Every word, clause, and sentence in a stimulus relates to the conclusion in some way. Typical sentences may introduce the topic to be discussed, provide evidence supporting the conclusion, acknowledge weak points, or describe competing views, but they all contribute to the argument in some way. Once you locate the conclusion, the rest of the paragraph generally falls into place.
So–how does one find this conclusion? More specifically, how does someone who is brand new to the LSAT and completely unfamiliar with logic find the conclusion? This post provides a toolbox of “find the conclusion” tips and techniques.
- The “why” test. This is the least useful technique for beginners, but the most useful technique for advanced students. The conclusion is the statement in the stimulus that requires explanation. That makes sense, because every other word in the stimulus provides the explanation that is required.
- Conclusion Keywords. The easiest technique is to look for keywords like “therefore,” “thus,” “hence,” “so,” “it follow that,” “and so we see,” “clearly,” and so forth. Most LSAT prep materials provide a comprehensive list of typical conclusion keywords. Be careful about relying too heavily on these keywords, however, especially in a “main point” question where your only job is to find the conclusion. There can be more than one conclusion in an argument, and “main point” questions are notorious for packing them in!
- Eliminate the Evidence. Evidence is generally easier to spot than the conclusion. There are evidence keywords (“because,” “for,” “for example,” “since,” etc.) that always introduce a reason for something. (Remember: the conclusion is what makes you ask “why,” so the evidence provides the reasons.) Even without an evidence keyword, you can usually tell evidence because it seems non-controversial. Nobody asks “why” two plus two equals four. It just does. If something is presented as a given, it’s evidence. Once you exclude all the evidence in a stimulus, it’s much easier to pick the conclusion out of what is left.

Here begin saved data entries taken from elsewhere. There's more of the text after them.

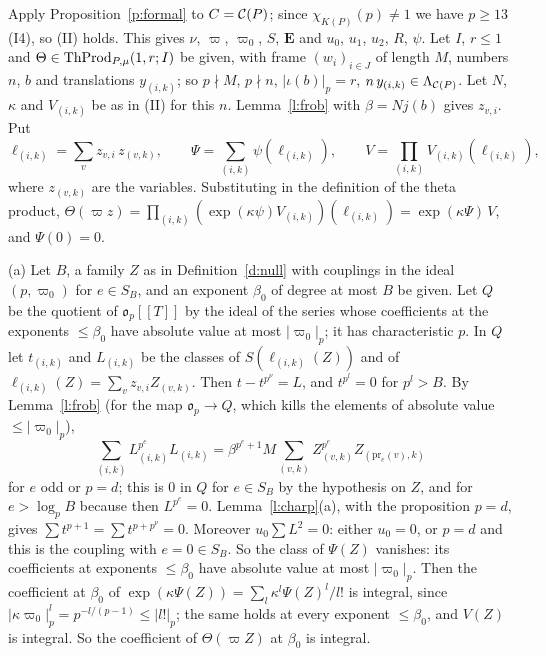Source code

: \documentclass[11pt,a4paper]{article}
\makeatletter
\theoremstyle{plainx}
\theoremstyle{uprightx}
\renewenvironment{proof}[1][Proof]{\par\pushQED{\qed}\normalfont\topsep0pt\partopsep0pt
  \trivlist\item[\hskip\labelsep\itshape #1.]\ignorespaces}{\popQED\endtrivlist\@endpefalse}
\newcommand{\op}{\mathfrak{o}_p}
\newcommand{\np}[1]{|#1|_p}
\newcommand{\KP}[1]{K(#1)}
\newcommand{\chiK}[1]{\chi_{\KP{#1}}}
\newcommand{\LamC}[1]{\Lambda_{#1}}
\makeatother
\begin{document}
\begin{proof}[Proof of Theorem D]
Apply Proposition~\ref{p:formal} to $C=\mathcal{C}(P)$; since $\chiK{P}(p)\ne1$ we have $p\ge13$ (I4), so (II) holds. This
gives $\nu$, $\varpi$, $\varpi_0$, $S$, $\mathbf{E}$ and $u_0$, $u_1$, $u_2$, $R$, $\psi$. Let $I$, $r\le1$ and
$\Theta\in\mathrm{ThProd}_{P,\mu}(1,r;I)$ be given, with frame $(w_i)_{i\in J}$ of length $M$, numbers $n$, $b$ and
translations $y_{(i,k)}$; so $p\nmid M$, $p\nmid n$, $\np{\iota(b)}=r$, $n\,y_{(i,k)}\in\LamC{\cmE{P}}$. Let $N$, $\kappa$
and $V_{(i,k)}$ be as in (II) for this $n$. Lemma~\ref{l:frob} with $\beta=Nj(b)$ gives $z_{v,i}$. Put
\[\ell_{(i,k)}=\sum_vz_{v,i}\,z_{(v,k)},\qquad\Psi=\sum_{(i,k)}\psi(\ell_{(i,k)}),\qquad V=\prod_{(i,k)}V_{(i,k)}(\ell_{(i,k)}) ,\]
where $z_{(v,k)}$ are the variables. Substituting in the definition of the theta product,
$\Theta(\varpi z)=\prod_{(i,k)}(\exp(\kappa\psi)V_{(i,k)})(\ell_{(i,k)})=\exp(\kappa\Psi)\,V$, and $\Psi(0)=0$.

(a) Let $B$, a family $Z$ as in Definition~\ref{d:null} with couplings in the ideal $(p,\varpi_0)$ for $e\in S_B$, and
an exponent $\beta_0$ of degree at most $B$ be given. Let $Q$ be the quotient of $\op[[T]]$ by the ideal of the
series whose coefficients at the exponents $\le\beta_0$ have absolute value at most $\np{\varpi_0}$; it has
characteristic $p$. In $Q$ let $t_{(i,k)}$ and $L_{(i,k)}$ be the classes of $S(\ell_{(i,k)}(Z))$ and of
$\ell_{(i,k)}(Z)=\sum_vz_{v,i}Z_{(v,k)}$. Then $t-t^{p^\nu}=L$, and $t^{p^l}=0$ for $p^l>B$. By Lemma~\ref{l:frob}
(for the map $\op\to Q$, which kills the elements of absolute value $\le\np{\varpi_0}$),
\[\sum_{(i,k)}L_{(i,k)}^{p^e}L_{(i,k)}=\beta^{p^e+1}M\sum_{(v,k)}Z_{(v,k)}^{p^e}Z_{(\mathrm{pr}_e(v),k)}\]
for $e$ odd or $p=d$; this is $0$ in $Q$ for $e\in S_B$ by the hypothesis on $Z$, and for $e>\log_pB$ because
then $L^{p^e}=0$. Lemma~\ref{l:charp}(a), with the proposition $p=d$, gives $\sum t^{p+1}=\sum t^{p+p^\nu}=0$.
Moreover $u_0\sum L^2=0$: either $u_0=0$, or $p=d$ and this is the coupling with $e=0\in S_B$. So the class of
$\Psi(Z)$ vanishes: its coefficients at exponents $\le\beta_0$ have absolute value at most $\np{\varpi_0}$. Then the
coefficient at $\beta_0$ of $\exp(\kappa\Psi(Z))=\sum_l\kappa^l\Psi(Z)^l/l!$ is integral, since
$\np{\kappa\varpi_0}^l=p^{-l/(p-1)}\le\np{l!}$; the same holds at every exponent $\le\beta_0$, and $V(Z)$ is integral. So
the coefficient of $\Theta(\varpi Z)$ at $\beta_0$ is integral.


\end{proof}
\end{document}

- The position principle. The average writer either starts a paragraph with the point he or she is trying to make, or ends with it. The first and last sentences are emphatic, and most writers want to emphasize the point they are trying to make. Unless someone is trying to bury the conclusion (which LSAT writers often do!), it will typically come first or last.
- Sentence type. Kaplan Publishing notes that almost all LSAT conclusions fall into the following six categories: predictions, comparisons, recommendations, judgments, affirmations, or if/then statements. Affirmations (“the sky is blue”), comparisons (“Bob is taller than Sue”) and if/then statements (“If it rains, I get wet”) appear frequently in logical arguments, but the other three categories are rare. If you see a prediction, recommendation, or judgment in a stimulus, it is likely to be the conclusion.
- The “some people say” principle. I have written elsewhere about the fact that other people’s statements in an LSAT stimulus almost always point at the conclusion. The conclusion, in almost every case, denies what “some people say.” The conclusion may be as short as “But they are wrong” or as complex as “Romantics who claim that people are not born evil but may be made evil by the imperfect institutions that they form cannot be right.”